A word of caution, though: While
-Xtune:virtualized coupled with a large SCC is a great way of improving start-up and ramp-up of applications, throughput may be affected because, as explained previously, the AOT code quality does not match the JIT code quality, and the recompilation mechanism is subdued significantly such that many AOT bodies do not get recompiled.
This option is recommended in the following situations:
- Very short applications where there isn’t enough time to amortize the cost of JIT compilations
- Graphical/interactive applications that may feel jerky due to interference from the JIT compilation activity
- When the user considers start-up time to be the most important performance metric
As expected, the changes under
-Xquickstart mode are geared towards a fast start-up experience. The JIT will completely disable interpreter profiler, downgrade all first-time compilations to “cold” optimization level, reduce method invocation counts, and turn on
-Xaot:forceaot mode (where applicable). Note that the absence of the interpreter profiler, while beneficial from the start-up point of view, will lead to lower levels of throughput (it’s not uncommon to see throughput drop by 40% when
‑Xquickstart is used).
Other settings that affect start-up time
For those who want to go the extra mile, there is another option that could further reduce start‑up time, though to a lesser degree. The default initial size for Java heap in OpenJ9 is 8MB, and increasing this value with
-Xms<size> could improve start-up time due to lower GC overhead. However, the downside is that memory consumption will increase slightly. For instance, in our Liberty+DT7 experiments, we have seen a 6% reduction in start-up time from adding
-Xms256M to the command line at the expense of an 8% footprint increase.

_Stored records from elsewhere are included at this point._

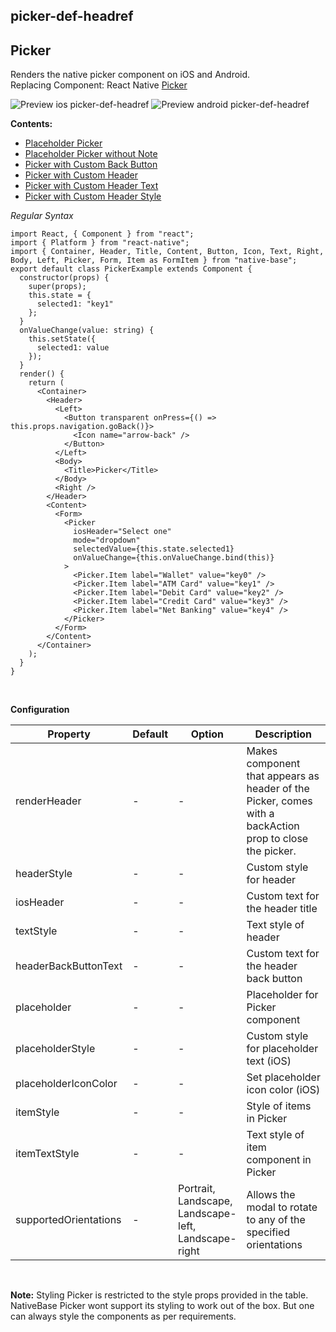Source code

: ## picker-def-headref
## Picker

Renders the native picker component on iOS and Android.<br />
Replacing Component: React Native [Picker](https://facebook.github.io/react-native/docs/picker.html)<br />

![Preview ios picker-def-headref](https://github.com/GeekyAnts/NativeBase-KitchenSink/raw/v2.2.0/screenshots/ios/picker.gif)
![Preview android picker-def-headref](https://github.com/GeekyAnts/NativeBase-KitchenSink/raw/v2.2.0/screenshots/android/picker.gif)

  **Contents:**
* [Placeholder Picker](Components.md#picker-placeholder-headref)
* [Placeholder Picker without Note](Components.md#picker-placeholder-without-note-headref)
* [Picker with Custom Back Button](Components.md#picker-with-custom-back-button-headref)
* [Picker with Custom Header](Components.md#picker-with-custom-header-headref)
* [Picker with Custom Header Text](Components.md#picker-with-custom-header-text-headref)
* [Picker with Custom Header Style](Components.md#picker-with-custom-header-style-headref)

*Regular Syntax*

<pre class="line-numbers"><code class="language-jsx">import React, { Component } from "react";
import { Platform } from "react-native";
import { Container, Header, Title, Content, Button, Icon, Text, Right, Body, Left, Picker, Form, Item as FormItem } from "native-base";
export default class PickerExample extends Component {
  constructor(props) {
    super(props);
    this.state = {
      selected1: "key1"
    };
  }
  onValueChange(value: string) {
    this.setState({
      selected1: value
    });
  }
  render() {
    return (
      &lt;Container>
        &lt;Header>
          &lt;Left>
            &lt;Button transparent onPress={() => this.props.navigation.goBack()}>
              &lt;Icon name="arrow-back" />
            &lt;/Button>
          &lt;/Left>
          &lt;Body>
            &lt;Title>Picker&lt;/Title>
          &lt;/Body>
          &lt;Right />
        &lt;/Header>
        &lt;Content>
          &lt;Form>
            &lt;Picker
              iosHeader="Select one"
              mode="dropdown"
              selectedValue={this.state.selected1}
              onValueChange={this.onValueChange.bind(this)}
            >
              &lt;Picker.Item label="Wallet" value="key0" />
              &lt;Picker.Item label="ATM Card" value="key1" />
              &lt;Picker.Item label="Debit Card" value="key2" />
              &lt;Picker.Item label="Credit Card" value="key3" />
              &lt;Picker.Item label="Net Banking" value="key4" />
            &lt;/Picker>
          &lt;/Form>
        &lt;/Content>
      &lt;/Container>
    );
  }
}</code></pre><br />

**Configuration**

<table class = "table table-bordered">
  <thead>
      <tr>
          <th>Property</th>
          <th>Default</th>
          <th>Option</th>
          <th width="50%">
              Description
          </th>
      </tr>
  </thead>
  <tbody>
      <tr>
          <td>renderHeader</td>
          <td> - </td>
          <td> - </td>
          <td>Makes component that appears as header of the Picker, comes with a backAction prop to close the picker.</td>
      </tr>
      <tr>
          <td>headerStyle</td>
          <td> - </td>
          <td> - </td>
          <td>Custom style for header</td>
      </tr>
      <tr>
          <td>iosHeader</td>
          <td> - </td>
          <td> - </td>
          <td>Custom text for the header title</td>
      </tr>
      <tr>
          <td>textStyle</td>
          <td> - </td>
          <td> - </td>
          <td>Text style of header</td>
      </tr>
      <tr>
          <td>headerBackButtonText</td>
          <td> - </td>
          <td> - </td>
          <td>Custom text for the header back button</td>
      </tr>
      <tr>
          <td>placeholder</td>
          <td> - </td>
          <td> - </td>
          <td>Placeholder for Picker component</td>
      </tr>
      <tr>
          <td>placeholderStyle</td>
          <td> - </td>
          <td> - </td>
          <td>Custom style for placeholder text (iOS)</td>
      </tr>
      <tr>
          <td>placeholderIconColor</td>
          <td> - </td>
          <td> - </td>
          <td>Set placeholder icon color (iOS)</td>
      </tr>
      <tr>
          <td>itemStyle</td>
          <td> - </td>
          <td> - </td>
          <td>Style of items in Picker</td>
      </tr>
      <tr>
          <td>itemTextStyle</td>
          <td> - </td>
          <td> - </td>
          <td>Text style of item component in Picker</td>
      </tr>
      <tr>
          <td>supportedOrientations</td>
          <td> - </td>
          <td> Portrait, Landscape, Landscape-left, Landscape-right </td>
          <td>Allows the modal to rotate to any of the specified orientations</td>
      </tr>
    </tbody>
  </table><br />

**Note:** Styling Picker is restricted to the style props provided in the table. NativeBase Picker wont support its styling to work out of the box. But one can always style the components as per requirements.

With so many options to choose from, you might ask which one you should pick. To answer this question, we ran some start-up experiments against the Daytrader7 benchmark application installed on top of WebSphere Liberty 184.108.40.206 and using OpenJDK8 with OpenJ9 build OpenJDK8U_x64_linux_openj9_linuxXL_2018-09-27-08-47, downloaded from AdoptOpenJDK.
Figure 1. Start-up comparison between different OpenJ9 options
As shown in Figure 1, between
-Xquickstart, the former should be considered first because it provides larger start-up improvements (while having a very small effect on throughput, if any). There are situations, though, when the SCC cannot achieve its intended purpose, for example, because many Java classes are loaded by a classloader that is not SCC aware. In these cases,
-Xquickstart can be considered as a substitute.
Figure 2. Effect of SCC/AOT size on start-up time
It should be noted that
-Xquickstart can be used in conjunction with SCC/AOT, and this combination is able to achieve better start-up improvements than any of its components alone. As seen in Figure 2, adding
-Xquickstart to the default SCC/AOT settings employed by WebSphere Liberty (SCC=60MB/AOT=8MB) improves start-up by another 7%. In contrast, the addition of
-Xtune:virtualized appears to slow down the start-up of the application by 2%. However, this is only an artifact of the small SCC and AOT space in WebSphere Liberty: since under
-Xtune:virtualized, the AOT code is compiled at a “warm” optimization level (instead of “cold”), the resulting compiled bodies are bigger and they exceed the capacity of the SCC. If we increase the SCC and AOT sizes to 75MB and 20MB respectively, then we can see the true potential of
-Xtune:virtualized, which reduces start-up time by 13% compared to the default Liberty setting.
To conclude, if start-up matters to you,
-Xtune:virtualized should be one of the first configurations to try. Just make sure you set an appropriate size for the SCC and AOT space.